You know what I love about slow news days like today? They give me a break from writing about stupid, slutty famewhores and lets me branch out and actually write about people I like. Anyway, in order to promote her new album Metals (which I picked up on Tuesday and is absolutely amazing) Feist talked to Pitchfork about the creative process behind the album, as well as the year-long break from performing she took after the massive worldwide success of The Reminder:
But when I stopped touring, it was like trying to stop a bullet train or a giant lead ball falling from a 100 stories up– it’s momentum and it doesn’t just stop. I drew a line in the calendar and made it a brick wall and just stopped dead. There was no other way. It would’ve taken another 100 years to slow down slowly. I had to let myself imagine a calendar with no lines; when every single day is being predetermined six months in advance, there’s no more fluidity to time.
So I said I’d stop for a year, which was inconceivable to me and everyone around me. It seemed like so long. But then, after that year, I looked up and I still hadn’t gotten my land legs back at all. I needed another year. By then, everyone had calmed and receded back into the wallpaper. I was in a crazy, private, awesome bubble again, and that’s when I started to write.

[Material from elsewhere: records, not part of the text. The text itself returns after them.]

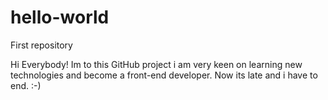 # hello-world
First repository

Hi Everybody!
Im to this GitHub project i am very keen on learning new technologies and become a front-end developer.
Now its late and i have to end. :-)
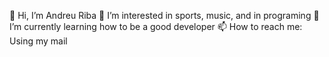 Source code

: 👋 Hi, I’m Andreu Riba
👀 I’m interested in sports, music, and in programing
🌱 I’m currently learning how to be a good developer
📫 How to reach me: Using my mail


<!---
AndreuRiba/AndreuRiba is a ✨ special ✨ repository because its `README.md` (this file) appears on your GitHub profile.
You can click the Preview link to take a look at your changes.
--->
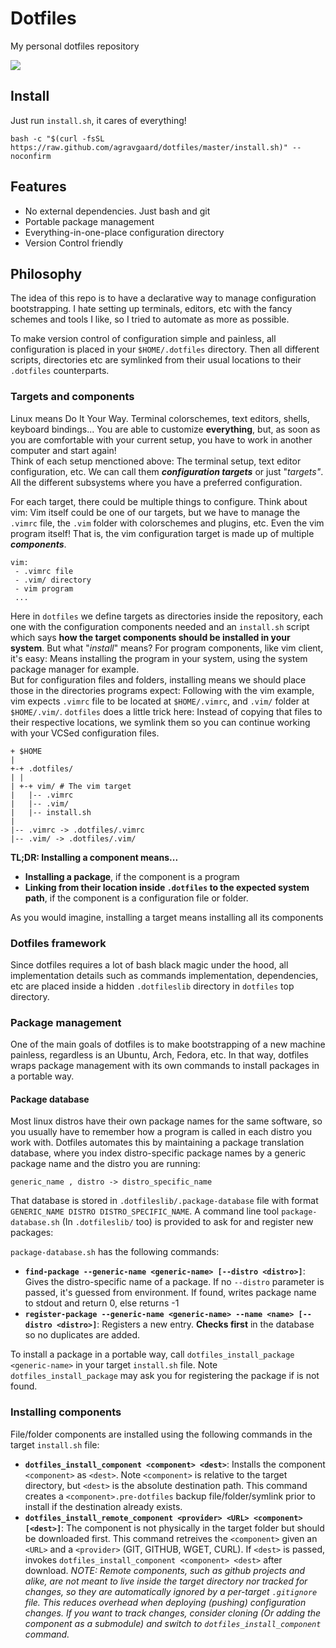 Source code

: # Dotfiles

My personal dotfiles repository

![](https://raw.githubusercontent.com/agravgaard/dotfiles/master/dotfiles.png)

## Install

Just run `install.sh`, it cares of everything!

    bash -c "$(curl -fsSL https://raw.github.com/agravgaard/dotfiles/master/install.sh)" --noconfirm

## Features
 
 - No external dependencies. Just bash and git
 - Portable package management
 - Everything-in-one-place configuration directory
 - Version Control friendly

## Philosophy

The idea of this repo is to have a declarative way to manage configuration bootstrapping. I hate setting up terminals, editors, etc with the fancy schemes and tools I like, so I tried to automate as more as possible.

To make version control of configuration simple and painless, all configuration is placed in your `$HOME/.dotfiles` directory. Then all different scripts, directories etc are symlinked from their usual locations to their `.dotfiles` counterparts.

### Targets and components

Linux means Do It Your Way. Terminal colorschemes, text editors, shells, keyboard bindings... You are able to customize **everything**, but, as soon as you are comfortable with your current setup, you have to work in another computer and start again!  
Think of each setup menctioned above: The terminal setup, text editor configuration, etc. We can call them ***configuration targets*** or just "*targets"*. All the different subsystems where you have a preferred configuration.  

For each target, there could be multiple things to configure. Think about vim: Vim itself could be one of our targets, but we have to manage the `.vimrc` file, the `.vim` folder with colorschemes and plugins, etc. Even the vim program itself! That is, the vim configuration target is made up of multiple ***components***.

    vim:
     - .vimrc file
     - .vim/ directory
     - vim program
     ...


Here in `dotfiles` we define targets as directories inside the repository, each one with the configuration components needed and an `install.sh` script which says **how the target components should be installed in your system**.
But what "*install*" means? For program components, like vim client, it's easy: Means installing the program in your system, using the system package manager for example.  
But for configuration files and folders, installing means we should place those in the directories programs expect: Following with the vim example, vim expects `.vimrc` file to be located at `$HOME/.vimrc`, and `.vim/` folder at `$HOME/.vim/`.
`dotfiles` does a little trick here: Instead of copying that files to their respective locations, we symlink them so you can continue working with your VCSed configuration files.

    + $HOME
    |
    +-+ .dotfiles/
    | |
    | +-+ vim/ # The vim target
    |   |-- .vimrc
    |   |-- .vim/
    |   |-- install.sh
    |
    |-- .vimrc -> .dotfiles/.vimrc
    |-- .vim/ -> .dotfiles/.vim/

**TL;DR: Installing a component means...**

 - **Installing a package**, if the component is a program
 - **Linking from their location inside `.dotfiles` to the expected system path**, if the component is a configuration file or folder.

As you would imagine, installing a target means installing all its components

### Dotfiles framework

Since dotfiles requires a lot of bash black magic under the hood, all implementation details such as commands implementation, dependencies, etc are placed inside a hidden `.dotfileslib` directory in `dotfiles` top directory.

### Package management

One of the main goals of dotfiles is to make bootstrapping of a new machine painless, regardless is an Ubuntu, Arch, Fedora, etc. In that way, dotfiles wraps package management with its own commands to install packages in a portable way.

#### Package database

Most linux distros have their own package names for the same software, so you usually have to remember how a program is called in each distro you work with. Dotfiles automates this by maintaining a package translation database, where you index distro-specific package names by a generic package name and the distro you are running:

    generic_name , distro -> distro_specific_name

That database is stored in `.dotfileslib/.package-database` file with format `GENERIC_NAME DISTRO DISTRO_SPECIFIC_NAME`. A command line tool `package-database.sh` (In `.dotfileslib/` too) is provided to ask for and register new packages:

`package-database.sh` has the following commands:

 - **`find-package --generic-name <generic-name> [--distro <distro>]`**: Gives the distro-specific name of a package. If no `--distro` parameter is passed, it's guessed from environment. If found, writes package name to stdout and return 0, else returns -1
 - **`register-package --generic-name <generic-name> --name <name> [--distro <distro>]`**: Registers a new entry. **Checks first** in the database so no duplicates are added.

To install a package in a portable way, call `dotfiles_install_package <generic-name>` in your target `install.sh` file. Note `dotfiles_install_package` may ask you for registering the package if is not found.

### Installing components

File/folder components are installed using the following commands in the target `install.sh` file:

 - **`dotfiles_install_component <component> <dest>`**: Installs the component `<component>` as `<dest>`. Note `<component>` is relative to the target directory, but `<dest>` is the absolute destination path. This command creates a `<component>.pre-dotfiles` backup file/folder/symlink prior to install if the destination already exists.
 - **`dotfiles_install_remote_component <provider> <URL> <component> [<dest>]`**: The component is not physically in the target folder but should be downloaded first. This command retreives the `<component>` given an `<URL>` and a `<provider>` (GIT, GITHUB, WGET, CURL). If `<dest>` is passed, invokes `dotfiles_install_component <component> <dest>` after download. 
 *NOTE: Remote components, such as github projects and alike, are not meant to live inside the target directory nor tracked for changes, so they are automatically ignored by a per-target `.gitignore` file. This reduces overhead when deploying (pushing) configuration changes. If you want to track changes, consider cloning (Or adding the component as a submodule) and switch to `dotfiles_install_component` command.*

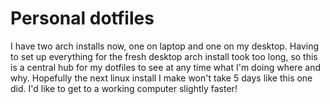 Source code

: # Personal dotfiles

I have two arch installs now, one on laptop and one on my desktop. Having to
set up everything for the fresh desktop arch install took too long, so this
is a central hub for my dotfiles to see at any time what I'm doing where and
why. Hopefully the next linux install I make won't take 5 days like this one
did. I'd like to get to a working computer slightly faster!
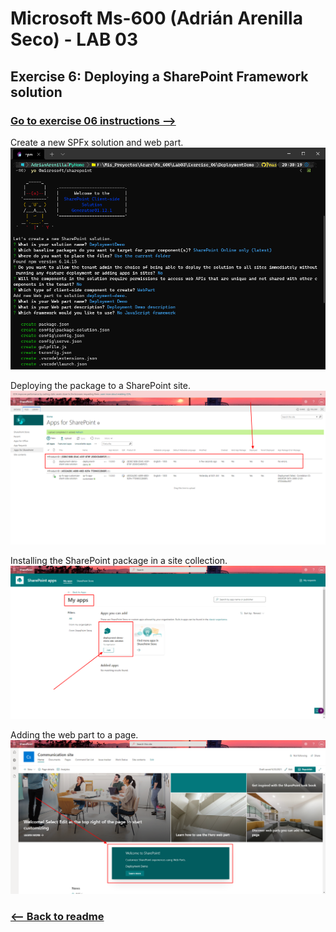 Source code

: # Microsoft Ms-600 (Adrián Arenilla Seco) - LAB 03


## Exercise 6: Deploying a SharePoint Framework solution
### [Go to exercise 06 instructions -->](07-Exercise-6-Deploying-a-SharePoint-Framework-solution.md)


Create a new SPFx solution and web part.
![](Evidences/Image07a.png)


Deploying the package to a SharePoint site.
![](Evidences/Image07b.png)


Installing the SharePoint package in a site collection.
![](Evidences/Image07c.png)


Adding the web part to a page.
![](Evidences/Image07d.png)


### [<-- Back to readme](../../../../)
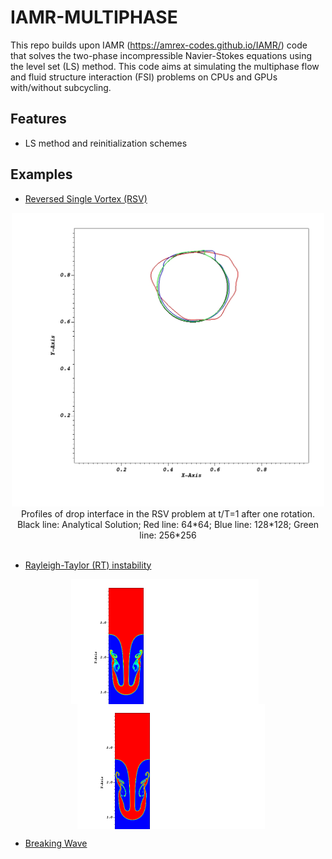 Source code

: # IAMR-MULTIPHASE

This repo builds upon IAMR (https://amrex-codes.github.io/IAMR/) code that solves the two-phase 
incompressible Navier-Stokes equations using the level set (LS) method. This code aims at simulating the multiphase flow and fluid structure interaction (FSI)
problems on CPUs and GPUs with/without subcycling.

## Features

- LS method and reinitialization schemes

## Examples

- [Reversed Single Vortex (RSV)](./Tutorials/RSV/)

<div align="center">
    <img src="./README_figures/RSV.jpeg" alt="Profiles of drop interface in the RSV problem" width="500">
    <br>
    <figcaption style="text-align:center;">Profiles of drop interface in the RSV problem at t/T=1 after one rotation. Black line: Analytical Solution; Red line: 64*64; Blue line: 128*128; Green line: 256*256</figcaption>
    <br>
</div>

- [Rayleigh-Taylor (RT) instability](./Tutorials/RayleighTaylor_LS/)

<div align="center">
    <!-- First Image -->
    <div style="display:inline-block; margin-right:10px; vertical-align:top; width:300px; height:200px; overflow:hidden;">
        <img src="./README_figures/RT_IAMR.png" alt="Short Description 1" width="300">
        <br>
        <figcaption>Longer Description for the first image.</figcaption>
        <br>
    </div>
    <!-- Second Image -->    
    <div style="display:inline-block; margin-left:10px; vertical-align:top; width:300px; height:200px; overflow:hidden;">
        <img src="./README_figures/RT_LSAMR.png" alt="Short Description 2" width="300">
        <br>
        <figcaption>Longer Description for the second image.</figcaption>
        <br>
    </div>
</div>

- [Breaking Wave](./Tutorials/BreakingWave_LS/)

I went back to the studio in Paris where we recorded The Reminder to write the beginnings of my ideas last summer, came back, and wrote the album in the fall. In about four months, I went from zero to finished. It usually takes forever. I don’t think the label even knew that I was making a record until we said, “OK, we’re recording next week.” It was like in a movie where everyone freezes and one character is still moving, and then I pressed un-pause and everyone came back to life and I threw an album at them.
I get why she would take a year off after the sudden rush of success: I’m sure it’s weird to go from under the radar indie darling to being in high demand from the mainstream. Although I am happy to have her back, because Metals is an amazing album, incredibly beautiful and complex.